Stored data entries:
- Opening Delimiter -
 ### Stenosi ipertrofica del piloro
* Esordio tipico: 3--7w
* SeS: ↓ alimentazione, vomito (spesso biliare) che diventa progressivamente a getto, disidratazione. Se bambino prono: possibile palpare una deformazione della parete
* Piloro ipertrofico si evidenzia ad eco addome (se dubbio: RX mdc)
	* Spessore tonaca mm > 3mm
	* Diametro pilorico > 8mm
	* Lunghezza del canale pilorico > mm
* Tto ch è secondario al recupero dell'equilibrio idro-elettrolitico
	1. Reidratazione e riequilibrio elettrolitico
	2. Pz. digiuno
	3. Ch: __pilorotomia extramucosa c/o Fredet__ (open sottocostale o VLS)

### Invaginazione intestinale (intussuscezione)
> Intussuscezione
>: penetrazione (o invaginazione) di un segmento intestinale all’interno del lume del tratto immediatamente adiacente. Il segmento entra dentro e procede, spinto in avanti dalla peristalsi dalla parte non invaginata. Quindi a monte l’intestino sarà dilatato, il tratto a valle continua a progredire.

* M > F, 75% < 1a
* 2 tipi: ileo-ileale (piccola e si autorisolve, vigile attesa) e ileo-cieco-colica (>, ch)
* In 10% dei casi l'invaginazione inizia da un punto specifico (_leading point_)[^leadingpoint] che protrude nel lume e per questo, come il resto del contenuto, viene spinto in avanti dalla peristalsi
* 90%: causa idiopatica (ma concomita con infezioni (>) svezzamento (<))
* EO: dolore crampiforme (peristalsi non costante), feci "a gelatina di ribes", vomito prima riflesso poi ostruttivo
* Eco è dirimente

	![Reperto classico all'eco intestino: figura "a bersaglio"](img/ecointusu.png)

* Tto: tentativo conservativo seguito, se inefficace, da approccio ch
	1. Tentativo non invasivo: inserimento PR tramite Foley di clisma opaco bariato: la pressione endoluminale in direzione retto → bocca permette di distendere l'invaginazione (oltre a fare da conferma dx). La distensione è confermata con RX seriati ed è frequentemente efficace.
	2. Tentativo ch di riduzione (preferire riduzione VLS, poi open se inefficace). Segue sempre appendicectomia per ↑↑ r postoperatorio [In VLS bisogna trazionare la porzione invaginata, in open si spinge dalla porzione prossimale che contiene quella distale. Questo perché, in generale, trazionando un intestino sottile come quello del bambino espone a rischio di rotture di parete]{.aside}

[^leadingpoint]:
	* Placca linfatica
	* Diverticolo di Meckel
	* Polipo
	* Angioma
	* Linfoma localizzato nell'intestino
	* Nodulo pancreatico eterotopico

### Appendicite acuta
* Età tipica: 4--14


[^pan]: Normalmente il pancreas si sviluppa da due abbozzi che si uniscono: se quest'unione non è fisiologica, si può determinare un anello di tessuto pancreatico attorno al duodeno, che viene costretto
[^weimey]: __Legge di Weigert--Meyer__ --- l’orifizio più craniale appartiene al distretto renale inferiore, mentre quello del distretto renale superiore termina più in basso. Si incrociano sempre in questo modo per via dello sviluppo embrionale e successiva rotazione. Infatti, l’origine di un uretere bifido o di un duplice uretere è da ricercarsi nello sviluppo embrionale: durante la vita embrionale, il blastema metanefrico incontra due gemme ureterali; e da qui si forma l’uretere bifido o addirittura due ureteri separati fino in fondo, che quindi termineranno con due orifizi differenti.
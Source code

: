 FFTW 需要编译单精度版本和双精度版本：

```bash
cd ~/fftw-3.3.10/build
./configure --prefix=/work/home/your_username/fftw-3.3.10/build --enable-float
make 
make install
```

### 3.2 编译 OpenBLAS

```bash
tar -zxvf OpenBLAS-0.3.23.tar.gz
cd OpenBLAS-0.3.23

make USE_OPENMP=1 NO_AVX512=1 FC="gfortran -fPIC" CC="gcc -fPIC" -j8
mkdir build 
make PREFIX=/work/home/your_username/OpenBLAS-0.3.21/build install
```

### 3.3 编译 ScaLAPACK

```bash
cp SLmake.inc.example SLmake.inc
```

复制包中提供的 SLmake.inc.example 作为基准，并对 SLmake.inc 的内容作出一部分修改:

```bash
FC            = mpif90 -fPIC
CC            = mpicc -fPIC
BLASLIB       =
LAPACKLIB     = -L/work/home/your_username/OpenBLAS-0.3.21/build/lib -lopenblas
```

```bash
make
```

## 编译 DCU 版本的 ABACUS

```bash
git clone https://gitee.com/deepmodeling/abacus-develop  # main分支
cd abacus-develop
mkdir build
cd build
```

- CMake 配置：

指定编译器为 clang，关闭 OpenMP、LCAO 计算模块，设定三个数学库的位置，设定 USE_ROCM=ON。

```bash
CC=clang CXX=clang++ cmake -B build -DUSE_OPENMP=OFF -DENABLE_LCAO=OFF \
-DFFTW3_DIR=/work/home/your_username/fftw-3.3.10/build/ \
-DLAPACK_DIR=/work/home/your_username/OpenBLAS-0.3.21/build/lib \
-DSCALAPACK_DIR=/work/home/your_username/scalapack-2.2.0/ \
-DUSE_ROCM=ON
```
- Closing Delimiter -
Exercise goal: What is wanted is an exact copy of the data.

Result:
 ### Stenosi ipertrofica del piloro
* Esordio tipico: 3--7w
* SeS: ↓ alimentazione, vomito (spesso biliare) che diventa progressivamente a getto, disidratazione. Se bambino prono: possibile palpare una deformazione della parete
* Piloro ipertrofico si evidenzia ad eco addome (se dubbio: RX mdc)
	* Spessore tonaca mm > 3mm
	* Diametro pilorico > 8mm
	* Lunghezza del canale pilorico > mm
* Tto ch è secondario al recupero dell'equilibrio idro-elettrolitico
	1. Reidratazione e riequilibrio elettrolitico
	2. Pz. digiuno
	3. Ch: __pilorotomia extramucosa c/o Fredet__ (open sottocostale o VLS)

### Invaginazione intestinale (intussuscezione)
> Intussuscezione
>: penetrazione (o invaginazione) di un segmento intestinale all’interno del lume del tratto immediatamente adiacente. Il segmento entra dentro e procede, spinto in avanti dalla peristalsi dalla parte non invaginata. Quindi a monte l’intestino sarà dilatato, il tratto a valle continua a progredire.

* M > F, 75% < 1a
* 2 tipi: ileo-ileale (piccola e si autorisolve, vigile attesa) e ileo-cieco-colica (>, ch)
* In 10% dei casi l'invaginazione inizia da un punto specifico (_leading point_)[^leadingpoint] che protrude nel lume e per questo, come il resto del contenuto, viene spinto in avanti dalla peristalsi
* 90%: causa idiopatica (ma concomita con infezioni (>) svezzamento (<))
* EO: dolore crampiforme (peristalsi non costante), feci "a gelatina di ribes", vomito prima riflesso poi ostruttivo
* Eco è dirimente

	![Reperto classico all'eco intestino: figura "a bersaglio"](img/ecointusu.png)

* Tto: tentativo conservativo seguito, se inefficace, da approccio ch
	1. Tentativo non invasivo: inserimento PR tramite Foley di clisma opaco bariato: la pressione endoluminale in direzione retto → bocca permette di distendere l'invaginazione (oltre a fare da conferma dx). La distensione è confermata con RX seriati ed è frequentemente efficace.
	2. Tentativo ch di riduzione (preferire riduzione VLS, poi open se inefficace). Segue sempre appendicectomia per ↑↑ r postoperatorio [In VLS bisogna trazionare la porzione invaginata, in open si spinge dalla porzione prossimale che contiene quella distale. Questo perché, in generale, trazionando un intestino sottile come quello del bambino espone a rischio di rotture di parete]{.aside}

[^leadingpoint]:
	* Placca linfatica
	* Diverticolo di Meckel
	* Polipo
	* Angioma
	* Linfoma localizzato nell'intestino
	* Nodulo pancreatico eterotopico

### Appendicite acuta
* Età tipica: 4--14


[^pan]: Normalmente il pancreas si sviluppa da due abbozzi che si uniscono: se quest'unione non è fisiologica, si può determinare un anello di tessuto pancreatico attorno al duodeno, che viene costretto
[^weimey]: __Legge di Weigert--Meyer__ --- l’orifizio più craniale appartiene al distretto renale inferiore, mentre quello del distretto renale superiore termina più in basso. Si incrociano sempre in questo modo per via dello sviluppo embrionale e successiva rotazione. Infatti, l’origine di un uretere bifido o di un duplice uretere è da ricercarsi nello sviluppo embrionale: durante la vita embrionale, il blastema metanefrico incontra due gemme ureterali; e da qui si forma l’uretere bifido o addirittura due ureteri separati fino in fondo, che quindi termineranno con due orifizi differenti.
Source code

: FFTW 需要编译单精度版本和双精度版本：

```bash
cd ~/fftw-3.3.10/build
./configure --prefix=/work/home/your_username/fftw-3.3.10/build --enable-float
make 
make install
```

### 3.2 编译 OpenBLAS

```bash
tar -zxvf OpenBLAS-0.3.23.tar.gz
cd OpenBLAS-0.3.23

make USE_OPENMP=1 NO_AVX512=1 FC="gfortran -fPIC" CC="gcc -fPIC" -j8
mkdir build 
make PREFIX=/work/home/your_username/OpenBLAS-0.3.21/build install
```

### 3.3 编译 ScaLAPACK

```bash
cp SLmake.inc.example SLmake.inc
```

复制包中提供的 SLmake.inc.example 作为基准，并对 SLmake.inc 的内容作出一部分修改:

```bash
FC            = mpif90 -fPIC
CC            = mpicc -fPIC
BLASLIB       =
LAPACKLIB     = -L/work/home/your_username/OpenBLAS-0.3.21/build/lib -lopenblas
```

```bash
make
```

## 编译 DCU 版本的 ABACUS

```bash
git clone https://gitee.com/deepmodeling/abacus-develop  # main分支
cd abacus-develop
mkdir build
cd build
```

- CMake 配置：

指定编译器为 clang，关闭 OpenMP、LCAO 计算模块，设定三个数学库的位置，设定 USE_ROCM=ON。

```bash
CC=clang CXX=clang++ cmake -B build -DUSE_OPENMP=OFF -DENABLE_LCAO=OFF \
-DFFTW3_DIR=/work/home/your_username/fftw-3.3.10/build/ \
-DLAPACK_DIR=/work/home/your_username/OpenBLAS-0.3.21/build/lib \
-DSCALAPACK_DIR=/work/home/your_username/scalapack-2.2.0/ \
-DUSE_ROCM=ON
```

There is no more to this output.